Below are entries to be transcribed exactly; exclude the pictures from the copy.

● **SOURCE DATA**:
Start of Block

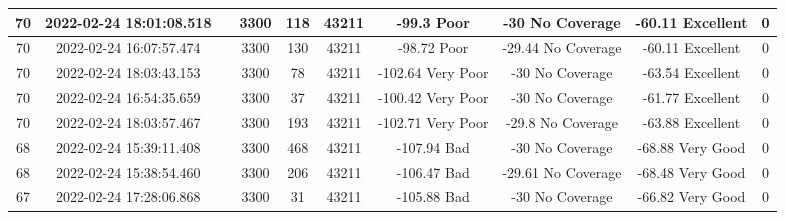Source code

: \begin{longtable*}{|c|c|c|c|c|c|c|c|c|c|}
70&2022-02-24 18:01:08.518&&3300&118&43211& -99.3     Poor        & -30       No Coverage & -60.11    Excellent   & 0\\\hline
{}70&2022-02-24 16:07:57.474&&3300&130&43211& -98.72    Poor        & -29.44    No Coverage & -60.11    Excellent   & 0\\\hline
{}70&2022-02-24 18:03:43.153&&3300&78&43211& -102.64   Very Poor   & -30       No Coverage & -63.54    Excellent   & 0\\\hline
{}70&2022-02-24 16:54:35.659&&3300&37&43211& -100.42   Very Poor   & -30       No Coverage & -61.77    Excellent   & 0\\\hline
{}70&2022-02-24 18:03:57.467&&3300&193&43211& -102.71   Very Poor   & -29.8     No Coverage & -63.88    Excellent   & 0\\\hline
{}68&2022-02-24 15:39:11.408&&3300&468&43211& -107.94   Bad         & -30       No Coverage & -68.88    Very Good   & 0\\\hline
{}68&2022-02-24 15:38:54.460&&3300&206&43211& -106.47   Bad         & -29.61    No Coverage & -68.48    Very Good   & 0\\\hline
{}67&2022-02-24 17:28:06.868&&3300&31&43211& -105.88   Bad         & -30       No Coverage & -66.82    Very Good   & 0\\\hline

\end{longtable*}
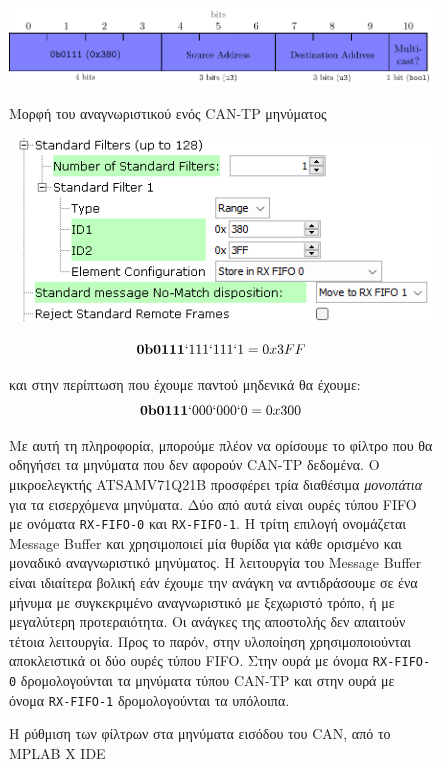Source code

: \documentclass[a4paper,nobib,justified]{tufte-book}
\begin{document}
\begin{figure}
\begin{marginfigure}
	\includegraphics[width=1\linewidth]{media/diagrams/tp-message-id.pdf}
	\label{fig:tp-message-id}
	\caption{Μορφή του αναγνωριστικού ενός CAN-TP μηνύματος}
	\goodbreak
	\includegraphics[width=1\linewidth]{media/images/mplab-filters.png}
	\label{mplab-filters}
	\caption{Η ρύθμιση των φίλτρων στα μηνύματα εισόδου του CAN, από το MPLAB X IDE}
\end{marginfigure}

\begin{equation}
\textbf{0b0111}`111`111`1 = 0x3FF
\end{equation}

και στην περίπτωση που έχουμε παντού μηδενικά θα έχουμε:
\begin{equation}
\textbf{0b0111}`000`000`0 = 0x300
\end{equation}

Με αυτή τη πληροφορία, μπορούμε πλέον να ορίσουμε το φίλτρο που θα οδηγήσει τα μηνύματα που δεν αφορούν CAN-TP δεδομένα. Ο μικροελεγκτής ATSAMV71Q21B προσφέρει τρία διαθέσιμα \textit{μονοπάτια} για τα εισερχόμενα μηνύματα. Δύο από αυτά είναι ουρές τύπου FIFO με ονόματα \texttt{RX-FIFO-0} και \texttt{RX-FIFO-1}. Η τρίτη επιλογή ονομάζεται Message Buffer και χρησιμοποιεί μία θυρίδα για κάθε ορισμένο  και μοναδικό αναγνωριστικό μηνύματος. Η λειτουργία του Message Buffer είναι ιδιαίτερα βολική εάν έχουμε την ανάγκη να αντιδράσουμε σε ένα μήνυμα με συγκεκριμένο αναγνωριστικό με ξεχωριστό τρόπο, ή με μεγαλύτερη προτεραιότητα. Οι ανάγκες της αποστολής δεν απαιτούν τέτοια λειτουργία. Προς το παρόν, στην υλοποίηση χρησιμοποιούνται αποκλειστικά οι δύο ουρές τύπου FIFO. Στην ουρά με όνομα \texttt{RX-FIFO-0} δρομολογούνται τα μηνύματα τύπου CAN-TP και στην ουρά με όνομα \texttt{RX-FIFO-1} δρομολογούνται τα υπόλοιπα.


\end{figure}
\end{document}
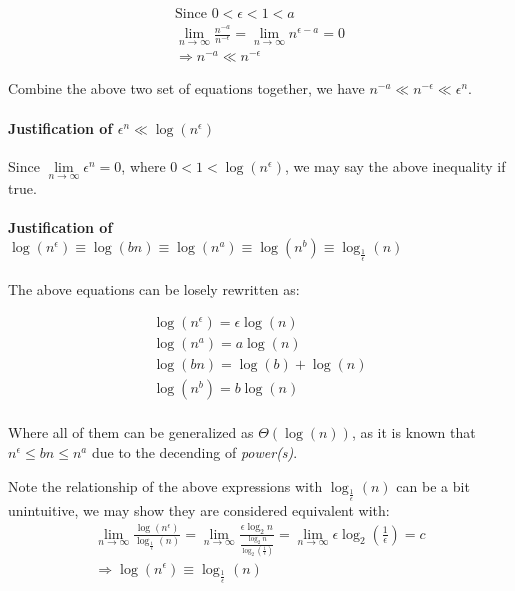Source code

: \documentclass[12pt]{article}
\begin{document}
\begin{gather}
    \text{Since } 0 < \epsilon < 1 < a \\
    \lim\limits_{n \to \infty} \frac{n^{-a}}{n^{-\epsilon}} = \lim\limits_{n \to \infty} n^{\epsilon - a} = 0 \\
    \Longrightarrow n^{-a} \ll n^{-\epsilon}
\end{gather}

Combine the above two set of equations together, we have $n^{-a} \ll n^{-\epsilon} \ll \epsilon^n$.

\paragraph{Justification of $\epsilon^n \ll \log(n^\epsilon)$\newline}

Since $\lim\limits_{n \to \infty} \epsilon^n = 0$, where $0 < 1 < \log(n^\epsilon)$, we may say the above inequality if true.


\paragraph{Justification of $\log(n^\epsilon) \equiv \log(bn) \equiv \log(n^a) \equiv \log(n^b) \equiv \log_{\frac{1}{\epsilon}}(n)$\newline}

The above equations can be losely rewritten as:

\begin{gather}
    \log(n^\epsilon) = \epsilon \log(n) \\
    \log(n^a) = a \log(n) \\
    \log(bn) = \log(b) + \log(n) \\
    \log(n^b) = b \log(n) \\
\end{gather}

Where all of them can be generalized as $\Theta(\log(n))$, as it is known that $n^\epsilon \leq bn \leq n^a$ due to the decending of \textit{power(s)}.\newline

Note the relationship of the above expressions with $\log_{\frac{1}{\epsilon}}(n)$ can be a bit unintuitive, we may show they are considered equivalent with:
\begin{gather}
    \lim\limits_{n \to \infty} \frac{\log(n^\epsilon)}{\log_{\frac{1}{\epsilon}}(n)} = \lim\limits_{n \to \infty} \frac{\epsilon \log_{2}n}{\frac{\log_{2}n}{\log_{2}(\frac{1}{\epsilon})}} = \lim\limits_{n \to \infty} \epsilon \log_2(\frac{1}{\epsilon}) = c \nonumber\\
    \Rightarrow \log(n^\epsilon) \equiv \log_{\frac{1}{\epsilon}}(n)
\end{gather}
\end{document}

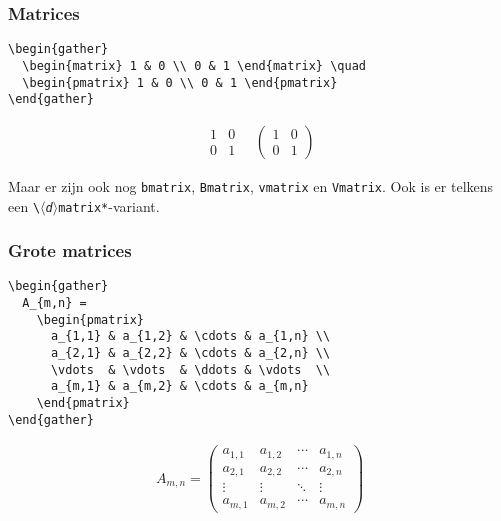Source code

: \begin{frame}[fragile]
  \frametitle{Matrices}

  \begin{verbatim}
\begin{gather}
  \begin{matrix} 1 & 0 \\ 0 & 1 \end{matrix} \quad
  \begin{pmatrix} 1 & 0 \\ 0 & 1 \end{pmatrix}
\end{gather}
  \end{verbatim}
\begin{gather}
  \begin{matrix} 1 & 0 \\ 0 & 1 \end{matrix} \quad
  \begin{pmatrix} 1 & 0 \\ 0 & 1 \end{pmatrix}
\end{gather}

Maar er zijn ook nog \verb|bmatrix|, \verb|Bmatrix|, \verb|vmatrix| en \verb|Vmatrix|. Ook is er telkens een \texttt{\textbackslash\textsl{$\langle$d$\rangle$}matrix*}-variant.
\end{frame}

\begin{frame}[fragile]
  \frametitle{Grote matrices}
  
  \footnotesize
  \begin{verbatim}
\begin{gather}
  A_{m,n} =
    \begin{pmatrix}
      a_{1,1} & a_{1,2} & \cdots & a_{1,n} \\
      a_{2,1} & a_{2,2} & \cdots & a_{2,n} \\
      \vdots  & \vdots  & \ddots & \vdots  \\
      a_{m,1} & a_{m,2} & \cdots & a_{m,n}
    \end{pmatrix} 
\end{gather}
  \end{verbatim}
\begin{gather}
  A_{m,n} =
    \begin{pmatrix}
      a_{1,1} & a_{1,2} & \cdots & a_{1,n} \\
      a_{2,1} & a_{2,2} & \cdots & a_{2,n} \\
      \vdots  & \vdots  & \ddots & \vdots  \\
      a_{m,1} & a_{m,2} & \cdots & a_{m,n}
    \end{pmatrix} 
\end{gather}
\end{frame}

End of Block

● **RESULT FOR THIS EXERCISE**:
Source code

: \begin{longtable*}{|c|c|c|c|c|c|c|c|c|c|}
70&2022-02-24 18:01:08.518&&3300&118&43211& -99.3     Poor        & -30       No Coverage & -60.11    Excellent   & 0\\\hline
{}70&2022-02-24 16:07:57.474&&3300&130&43211& -98.72    Poor        & -29.44    No Coverage & -60.11    Excellent   & 0\\\hline
{}70&2022-02-24 18:03:43.153&&3300&78&43211& -102.64   Very Poor   & -30       No Coverage & -63.54    Excellent   & 0\\\hline
{}70&2022-02-24 16:54:35.659&&3300&37&43211& -100.42   Very Poor   & -30       No Coverage & -61.77    Excellent   & 0\\\hline
{}70&2022-02-24 18:03:57.467&&3300&193&43211& -102.71   Very Poor   & -29.8     No Coverage & -63.88    Excellent   & 0\\\hline
{}68&2022-02-24 15:39:11.408&&3300&468&43211& -107.94   Bad         & -30       No Coverage & -68.88    Very Good   & 0\\\hline
{}68&2022-02-24 15:38:54.460&&3300&206&43211& -106.47   Bad         & -29.61    No Coverage & -68.48    Very Good   & 0\\\hline
{}67&2022-02-24 17:28:06.868&&3300&31&43211& -105.88   Bad         & -30       No Coverage & -66.82    Very Good   & 0\\\hline

\end{longtable*}
Source code

: \documentclass[a4paper,nobib,justified]{tufte-book}
\begin{document}
\begin{figure}
\begin{marginfigure}
	\includegraphics[width=1\linewidth]{media/diagrams/tp-message-id.pdf}
	\label{fig:tp-message-id}
	\caption{Μορφή του αναγνωριστικού ενός CAN-TP μηνύματος}
	\goodbreak
	\includegraphics[width=1\linewidth]{media/images/mplab-filters.png}
	\label{mplab-filters}
	\caption{Η ρύθμιση των φίλτρων στα μηνύματα εισόδου του CAN, από το MPLAB X IDE}
\end{marginfigure}

\begin{equation}
\textbf{0b0111}`111`111`1 = 0x3FF
\end{equation}

και στην περίπτωση που έχουμε παντού μηδενικά θα έχουμε:
\begin{equation}
\textbf{0b0111}`000`000`0 = 0x300
\end{equation}

Με αυτή τη πληροφορία, μπορούμε πλέον να ορίσουμε το φίλτρο που θα οδηγήσει τα μηνύματα που δεν αφορούν CAN-TP δεδομένα. Ο μικροελεγκτής ATSAMV71Q21B προσφέρει τρία διαθέσιμα \textit{μονοπάτια} για τα εισερχόμενα μηνύματα. Δύο από αυτά είναι ουρές τύπου FIFO με ονόματα \texttt{RX-FIFO-0} και \texttt{RX-FIFO-1}. Η τρίτη επιλογή ονομάζεται Message Buffer και χρησιμοποιεί μία θυρίδα για κάθε ορισμένο  και μοναδικό αναγνωριστικό μηνύματος. Η λειτουργία του Message Buffer είναι ιδιαίτερα βολική εάν έχουμε την ανάγκη να αντιδράσουμε σε ένα μήνυμα με συγκεκριμένο αναγνωριστικό με ξεχωριστό τρόπο, ή με μεγαλύτερη προτεραιότητα. Οι ανάγκες της αποστολής δεν απαιτούν τέτοια λειτουργία. Προς το παρόν, στην υλοποίηση χρησιμοποιούνται αποκλειστικά οι δύο ουρές τύπου FIFO. Στην ουρά με όνομα \texttt{RX-FIFO-0} δρομολογούνται τα μηνύματα τύπου CAN-TP και στην ουρά με όνομα \texttt{RX-FIFO-1} δρομολογούνται τα υπόλοιπα.


\end{figure}
\end{document}
Source code

: \documentclass[12pt]{article}
\begin{document}
\begin{gather}
    \text{Since } 0 < \epsilon < 1 < a \\
    \lim\limits_{n \to \infty} \frac{n^{-a}}{n^{-\epsilon}} = \lim\limits_{n \to \infty} n^{\epsilon - a} = 0 \\
    \Longrightarrow n^{-a} \ll n^{-\epsilon}
\end{gather}

Combine the above two set of equations together, we have $n^{-a} \ll n^{-\epsilon} \ll \epsilon^n$.

\paragraph{Justification of $\epsilon^n \ll \log(n^\epsilon)$\newline}

Since $\lim\limits_{n \to \infty} \epsilon^n = 0$, where $0 < 1 < \log(n^\epsilon)$, we may say the above inequality if true.


\paragraph{Justification of $\log(n^\epsilon) \equiv \log(bn) \equiv \log(n^a) \equiv \log(n^b) \equiv \log_{\frac{1}{\epsilon}}(n)$\newline}

The above equations can be losely rewritten as:

\begin{gather}
    \log(n^\epsilon) = \epsilon \log(n) \\
    \log(n^a) = a \log(n) \\
    \log(bn) = \log(b) + \log(n) \\
    \log(n^b) = b \log(n) \\
\end{gather}

Where all of them can be generalized as $\Theta(\log(n))$, as it is known that $n^\epsilon \leq bn \leq n^a$ due to the decending of \textit{power(s)}.\newline

Note the relationship of the above expressions with $\log_{\frac{1}{\epsilon}}(n)$ can be a bit unintuitive, we may show they are considered equivalent with:
\begin{gather}
    \lim\limits_{n \to \infty} \frac{\log(n^\epsilon)}{\log_{\frac{1}{\epsilon}}(n)} = \lim\limits_{n \to \infty} \frac{\epsilon \log_{2}n}{\frac{\log_{2}n}{\log_{2}(\frac{1}{\epsilon})}} = \lim\limits_{n \to \infty} \epsilon \log_2(\frac{1}{\epsilon}) = c \nonumber\\
    \Rightarrow \log(n^\epsilon) \equiv \log_{\frac{1}{\epsilon}}(n)
\end{gather}
\end{document}

Source code

: \begin{frame}[fragile]
  \frametitle{Matrices}

  \begin{verbatim}
\begin{gather}
  \begin{matrix} 1 & 0 \\ 0 & 1 \end{matrix} \quad
  \begin{pmatrix} 1 & 0 \\ 0 & 1 \end{pmatrix}
\end{gather}
  \end{verbatim}
\begin{gather}
  \begin{matrix} 1 & 0 \\ 0 & 1 \end{matrix} \quad
  \begin{pmatrix} 1 & 0 \\ 0 & 1 \end{pmatrix}
\end{gather}

Maar er zijn ook nog \verb|bmatrix|, \verb|Bmatrix|, \verb|vmatrix| en \verb|Vmatrix|. Ook is er telkens een \texttt{\textbackslash\textsl{$\langle$d$\rangle$}matrix*}-variant.
\end{frame}

\begin{frame}[fragile]
  \frametitle{Grote matrices}
  
  \footnotesize
  \begin{verbatim}
\begin{gather}
  A_{m,n} =
    \begin{pmatrix}
      a_{1,1} & a_{1,2} & \cdots & a_{1,n} \\
      a_{2,1} & a_{2,2} & \cdots & a_{2,n} \\
      \vdots  & \vdots  & \ddots & \vdots  \\
      a_{m,1} & a_{m,2} & \cdots & a_{m,n}
    \end{pmatrix} 
\end{gather}
  \end{verbatim}
\begin{gather}
  A_{m,n} =
    \begin{pmatrix}
      a_{1,1} & a_{1,2} & \cdots & a_{1,n} \\
      a_{2,1} & a_{2,2} & \cdots & a_{2,n} \\
      \vdots  & \vdots  & \ddots & \vdots  \\
      a_{m,1} & a_{m,2} & \cdots & a_{m,n}
    \end{pmatrix} 
\end{gather}
\end{frame}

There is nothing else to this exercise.